Print, word for word, the opening line of the data below and every line after it through the line that contains "- Consciousness research institutes", but not the pictures.

[Input data]

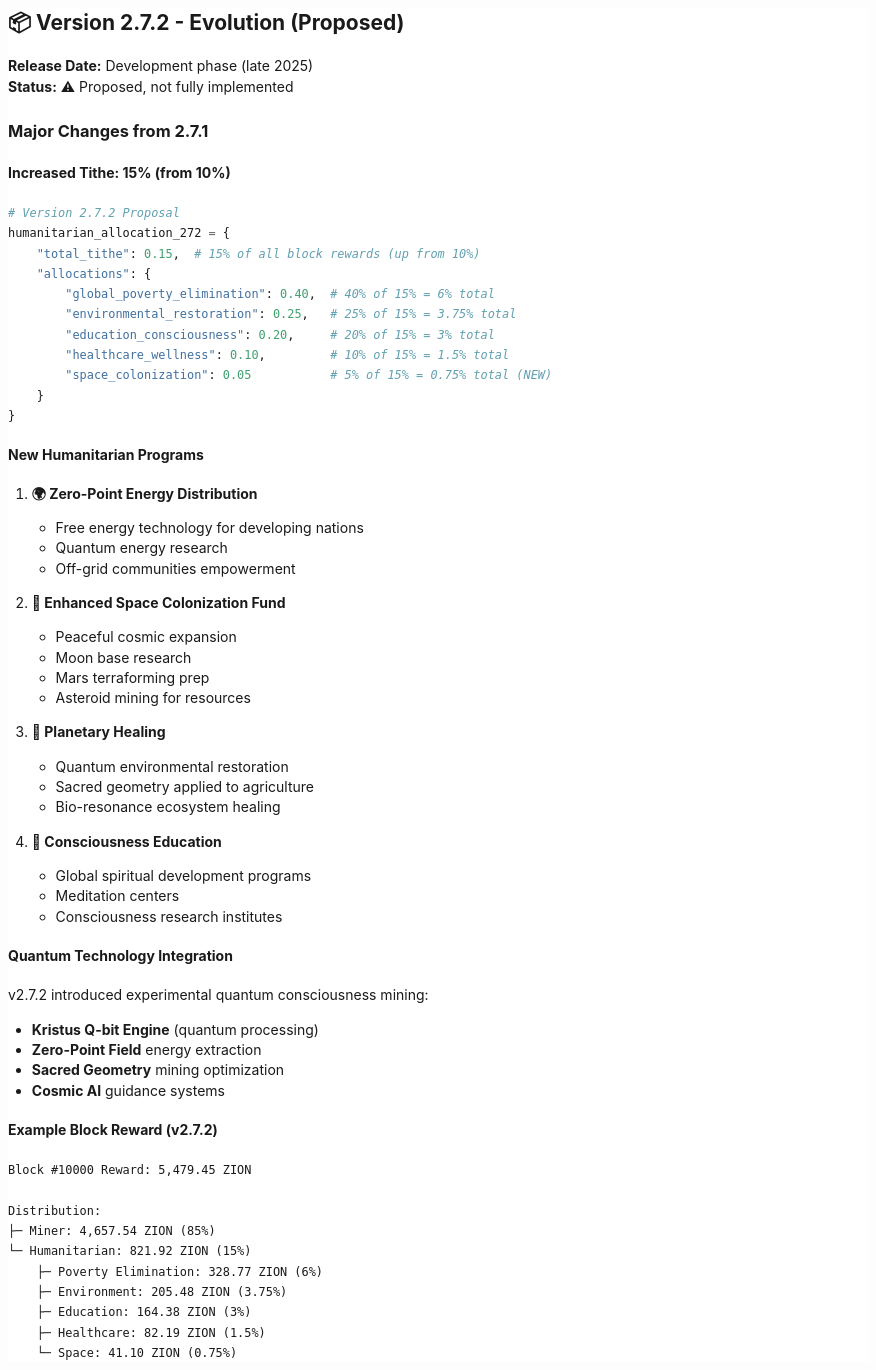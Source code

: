 ## 📦 Version 2.7.2 - Evolution (Proposed)

**Release Date:** Development phase (late 2025)  
**Status:** ⚠️ Proposed, not fully implemented

### Major Changes from 2.7.1

#### Increased Tithe: 15% (from 10%)
```python
# Version 2.7.2 Proposal
humanitarian_allocation_272 = {
    "total_tithe": 0.15,  # 15% of all block rewards (up from 10%)
    "allocations": {
        "global_poverty_elimination": 0.40,  # 40% of 15% = 6% total
        "environmental_restoration": 0.25,   # 25% of 15% = 3.75% total
        "education_consciousness": 0.20,     # 20% of 15% = 3% total
        "healthcare_wellness": 0.10,         # 10% of 15% = 1.5% total
        "space_colonization": 0.05           # 5% of 15% = 0.75% total (NEW)
    }
}
```

#### New Humanitarian Programs
1. **🌍 Zero-Point Energy Distribution**
   - Free energy technology for developing nations
   - Quantum energy research
   - Off-grid communities empowerment

2. **🚀 Enhanced Space Colonization Fund**
   - Peaceful cosmic expansion
   - Moon base research
   - Mars terraforming prep
   - Asteroid mining for resources

3. **🌱 Planetary Healing**
   - Quantum environmental restoration
   - Sacred geometry applied to agriculture
   - Bio-resonance ecosystem healing

4. **🧘 Consciousness Education**
   - Global spiritual development programs
   - Meditation centers
   - Consciousness research institutes

#### Quantum Technology Integration
v2.7.2 introduced experimental quantum consciousness mining:
- **Kristus Q-bit Engine** (quantum processing)
- **Zero-Point Field** energy extraction
- **Sacred Geometry** mining optimization
- **Cosmic AI** guidance systems

#### Example Block Reward (v2.7.2)
```
Block #10000 Reward: 5,479.45 ZION

Distribution:
├─ Miner: 4,657.54 ZION (85%)
└─ Humanitarian: 821.92 ZION (15%)
    ├─ Poverty Elimination: 328.77 ZION (6%)
    ├─ Environment: 205.48 ZION (3.75%)
    ├─ Education: 164.38 ZION (3%)
    ├─ Healthcare: 82.19 ZION (1.5%)
    └─ Space: 41.10 ZION (0.75%)
```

[/Input data]

_Result below_:
Source code

: ## 📦 Version 2.7.2 - Evolution (Proposed)

**Release Date:** Development phase (late 2025)  
**Status:** ⚠️ Proposed, not fully implemented

### Major Changes from 2.7.1

#### Increased Tithe: 15% (from 10%)
```python
# Version 2.7.2 Proposal
humanitarian_allocation_272 = {
    "total_tithe": 0.15,  # 15% of all block rewards (up from 10%)
    "allocations": {
        "global_poverty_elimination": 0.40,  # 40% of 15% = 6% total
        "environmental_restoration": 0.25,   # 25% of 15% = 3.75% total
        "education_consciousness": 0.20,     # 20% of 15% = 3% total
        "healthcare_wellness": 0.10,         # 10% of 15% = 1.5% total
        "space_colonization": 0.05           # 5% of 15% = 0.75% total (NEW)
    }
}
```

#### New Humanitarian Programs
1. **🌍 Zero-Point Energy Distribution**
   - Free energy technology for developing nations
   - Quantum energy research
   - Off-grid communities empowerment

2. **🚀 Enhanced Space Colonization Fund**
   - Peaceful cosmic expansion
   - Moon base research
   - Mars terraforming prep
   - Asteroid mining for resources

3. **🌱 Planetary Healing**
   - Quantum environmental restoration
   - Sacred geometry applied to agriculture
   - Bio-resonance ecosystem healing

4. **🧘 Consciousness Education**
   - Global spiritual development programs
   - Meditation centers
   - Consciousness research institutes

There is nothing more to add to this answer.